Russia Tests Nuclear Missile That Can Hit 'Anywhere On The Planet'
Russia is building nuclear weapons that can be used to target anywhere on the planet, as demonstrated in footage produced by the country's military.
According to a video produced by the Russian Ministry of Defence, an RS-28 missile has been test-launched that can reach anywhere in the world and can carry as many as ten nuclear warheads at a time.
The new RS-28 Sarmat missile was designed to replace the SS-18 Satan missile that was developed in the Soviet period.
The RS-28 is a liquid-fuelled, superheavy thermonuclear armed intercontinental ballistic missile (ICBM) with a capacity to reach almost anywhere on planet Earth and will boast the requisite firepower to destroy an area 'the size of Texas or France', reports the Daily Mail.
Russia also says that their new missile has the capability to carry more nuclear warheads than any other missile currently in operation.

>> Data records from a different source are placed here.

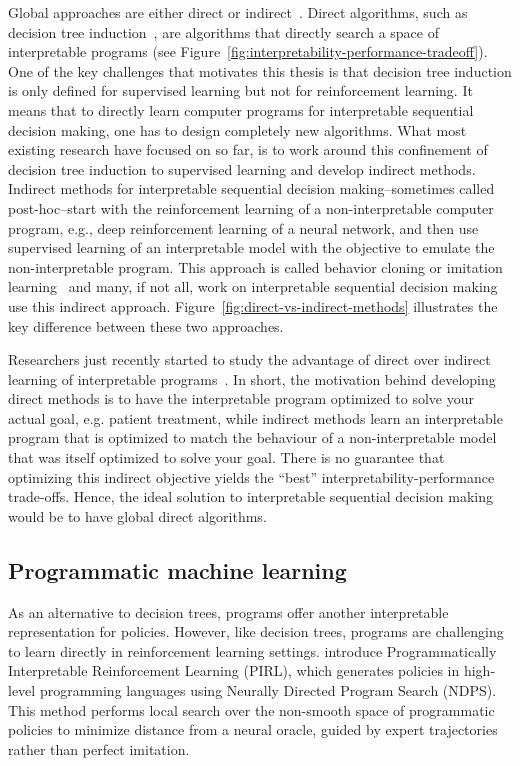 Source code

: Global approaches are either direct or indirect~\cite{milani-survey}. 
Direct algorithms, such as decision tree induction~\cite{breiman1984classification}, are algorithms that directly search a space of interpretable programs (see Figure~\ref{fig:interpretability-performance-tradeoff}). One of the key challenges that motivates this thesis is that decision tree induction is only defined for supervised learning but not for reinforcement learning. It means that to directly learn computer programs for interpretable sequential decision making, one has to design completely new algorithms. 
What most existing research have focused on so far, is to work around this confinement of decision tree induction to supervised learning and develop indirect methods. 
Indirect methods for interpretable sequential decision making--sometimes called post-hoc--start with the reinforcement learning of a non-interpretable computer program, e.g., deep reinforcement learning of a neural network, and then use supervised learning of an interpretable model with the objective to emulate the non-interpretable program. This approach is called behavior cloning or imitation learning~\cite{behavior-cloning,dagger} and many, if not all, work on interpretable sequential decision making use this indirect approach\cite{viper,PIRL}.
Figure~\ref{fig:direct-vs-indirect-methods} illustrates the key difference between these two approaches. 

Researchers just recently started to study the advantage of direct over indirect learning of interpretable programs~\cite{topin2021iterative,leap}. In short, the motivation behind developing direct methods is to have the interpretable program optimized to solve your actual goal, e.g. patient treatment, while indirect methods learn an interpretable program that is optimized to match the behaviour of a non-interpretable model that was itself optimized to solve your goal. There is no guarantee that optimizing this indirect objective yields the ``best'' interpretability-performance trade-offs. 
Hence, the ideal solution to interpretable sequential decision making would be to have global direct algorithms.

\subsection{Programmatic machine learning}

As an alternative to decision trees, programs offer another interpretable representation for policies. However, like decision trees, programs are challenging to learn directly in reinforcement learning settings. \cite{verma_programmatically_2018} introduce Programmatically Interpretable Reinforcement Learning (PIRL), which generates policies in high-level programming languages using Neurally Directed Program Search (NDPS). This method performs local search over the non-smooth space of programmatic policies to minimize distance from a neural oracle, guided by expert trajectories rather than perfect imitation.

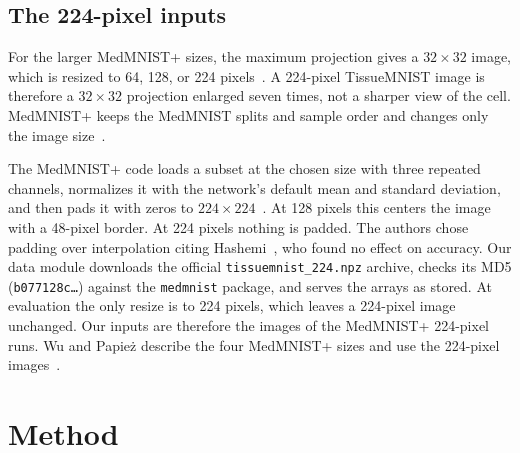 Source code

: \documentclass[conference]{IEEEtran}
\newif\ifanycitation
\let\citeAnyKey\cite
\renewcommand{\cite}{\global\anycitationtrue\citeAnyKey}
\begin{document}
\subsection{The 224-pixel inputs}
\label{sec:pixels}

For the larger MedMNIST+ sizes, the maximum projection gives a $32\times32$ image, which is
resized to 64, 128, or 224 pixels~\cite{yang2024medmnistplusnotes}. A 224-pixel TissueMNIST
image is therefore a $32\times32$ projection enlarged seven times, not a sharper view of
the cell. MedMNIST+ keeps the MedMNIST splits and sample order and changes only the image
size~\cite{yang2024medmnistplusnotes}.

The MedMNIST+ code loads a subset at the chosen size with three repeated channels,
normalizes it with the network's default mean and standard deviation, and then pads it
with zeros to $224\times224$~\cite{doerrich2025medmnistpluscode}. At 128 pixels this
centers the image with a 48-pixel border. At 224 pixels nothing is padded. The authors
chose padding over interpolation citing Hashemi~\cite{hashemi2019padding}, who found no
effect on accuracy. Our data module downloads the official \texttt{tissuemnist\_224.npz}
archive, checks its MD5 (\texttt{b077128c\ldots}) against the \texttt{medmnist} package,
and serves the arrays as stored. At evaluation the only resize is to 224 pixels, which
leaves a 224-pixel image unchanged. Our inputs are therefore the images of the MedMNIST+
224-pixel runs. Wu and Papie\.{z} describe the four MedMNIST+ sizes and use the 224-pixel
images~\cite{wu2025rethinking}.

\section{Method}
\label{sec:method}
\end{document}
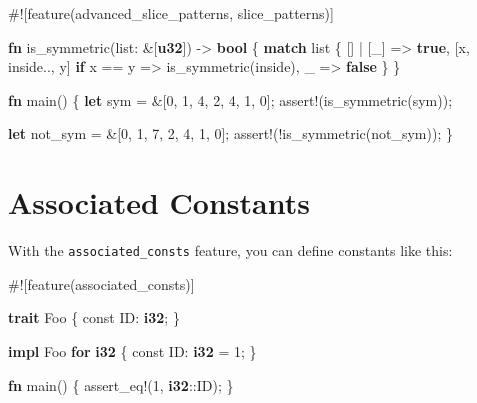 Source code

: \documentclass[a4paper,]{book}
\newenvironment{Shaded}{\begin{snugshade}}{\end{snugshade}}
\newcommand{\KeywordTok}[1]{\textcolor[rgb]{0.13,0.29,0.53}{\textbf{{#1}}}}
\newcommand{\DecValTok}[1]{\textcolor[rgb]{0.00,0.00,0.81}{{#1}}}
\newcommand{\OtherTok}[1]{\textcolor[rgb]{0.56,0.35,0.01}{{#1}}}
\newcommand{\NormalTok}[1]{{#1}}
\begin{document}
\begin{Shaded}
\begin{Highlighting}[]
\NormalTok{#![feature(advanced_slice_patterns, slice_patterns)]}

\KeywordTok{fn} \NormalTok{is_symmetric(list: &[}\KeywordTok{u32}\NormalTok{]) -> }\KeywordTok{bool} \NormalTok{\{}
    \KeywordTok{match} \NormalTok{list \{}
        \NormalTok{[] | [_] => }\KeywordTok{true}\NormalTok{,}
        \NormalTok{[x, inside.., y] }\KeywordTok{if} \NormalTok{x == y => is_symmetric(inside),}
        \NormalTok{_ => }\KeywordTok{false}
    \NormalTok{\}}
\NormalTok{\}}

\KeywordTok{fn} \NormalTok{main() \{}
    \KeywordTok{let} \NormalTok{sym = &[}\DecValTok{0}\NormalTok{, }\DecValTok{1}\NormalTok{, }\DecValTok{4}\NormalTok{, }\DecValTok{2}\NormalTok{, }\DecValTok{4}\NormalTok{, }\DecValTok{1}\NormalTok{, }\DecValTok{0}\NormalTok{];}
    \OtherTok{assert!}\NormalTok{(is_symmetric(sym));}

    \KeywordTok{let} \NormalTok{not_sym = &[}\DecValTok{0}\NormalTok{, }\DecValTok{1}\NormalTok{, }\DecValTok{7}\NormalTok{, }\DecValTok{2}\NormalTok{, }\DecValTok{4}\NormalTok{, }\DecValTok{1}\NormalTok{, }\DecValTok{0}\NormalTok{];}
    \OtherTok{assert!}\NormalTok{(!is_symmetric(not_sym));}
\NormalTok{\}}
\end{Highlighting}
\end{Shaded}

\section{Associated Constants}\label{sec--associated-constants}

With the \texttt{associated\_consts} feature, you can define constants
like this:

\begin{Shaded}
\begin{Highlighting}[]
\NormalTok{#![feature(associated_consts)]}

\KeywordTok{trait} \NormalTok{Foo \{}
    \NormalTok{const ID: }\KeywordTok{i32}\NormalTok{;}
\NormalTok{\}}

\KeywordTok{impl} \NormalTok{Foo }\KeywordTok{for} \KeywordTok{i32} \NormalTok{\{}
    \NormalTok{const ID: }\KeywordTok{i32} \NormalTok{= }\DecValTok{1}\NormalTok{;}
\NormalTok{\}}

\KeywordTok{fn} \NormalTok{main() \{}
    \OtherTok{assert_eq!}\NormalTok{(}\DecValTok{1}\NormalTok{, }\KeywordTok{i32}\NormalTok{::ID);}
\NormalTok{\}}
\end{Highlighting}
\end{Shaded}
\end{document}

Putin already has in development the Avangard hypersonic glider at his disposal, which travels at 20 times the speed of sound and is functionally unstoppable.
Both the Avangard and the Sarmat will be available for use within the next two years, with 2020 the slated date for operation.
"The missile's uniquely cross-functional combat platform allows the use of all types of individually targeted warheads, including ones which are still on the drawing board," said Russia's Strategic Missile Forces Commander, Colonel General Sergei Karatayev, to Sputnik News, a news website linked to the Russian state.
"The new missile is able to engage long-distance targets with multiple flight trajectories as its onboard flight control system ensures pinpoint accuracy."
Karatayev said that the new missile "allows the use of all types of individually targeted warheads, including those still on the drawing board."
While Russia is expanding capacity to attack from the air, Karatayev also spoke last month about the growth of their naval armoury.
The Poseidon system has been in development for several years and, when complete, will give Russia a fleet of drone submarines with what is essentially a nuclear-capable torpedo.
"Unique characteristics of the Poseidon system will help the Navy to successfully combat aircraft carriers and strike groups of a potential adversary in any oceanic theatre of war and destroy shore infrastructure facilities," said Chief Analyst of the General Staff Admiral Igor Katasonov.
Russia's military capability has grown significantly in recent years.
During the collapse of the Soviet Union, many of the military institutions of the state were held in regions that became new, independent states, effectively stranding Russian military equipment in foreign countries.
Meanwhile, in the 1990s, Russia engaged in a devastating war in Chechnya that laid bare the failings of the military.
Now, more and more money is being invested in military hardware and software, with results currently beginning to show for the Russian state.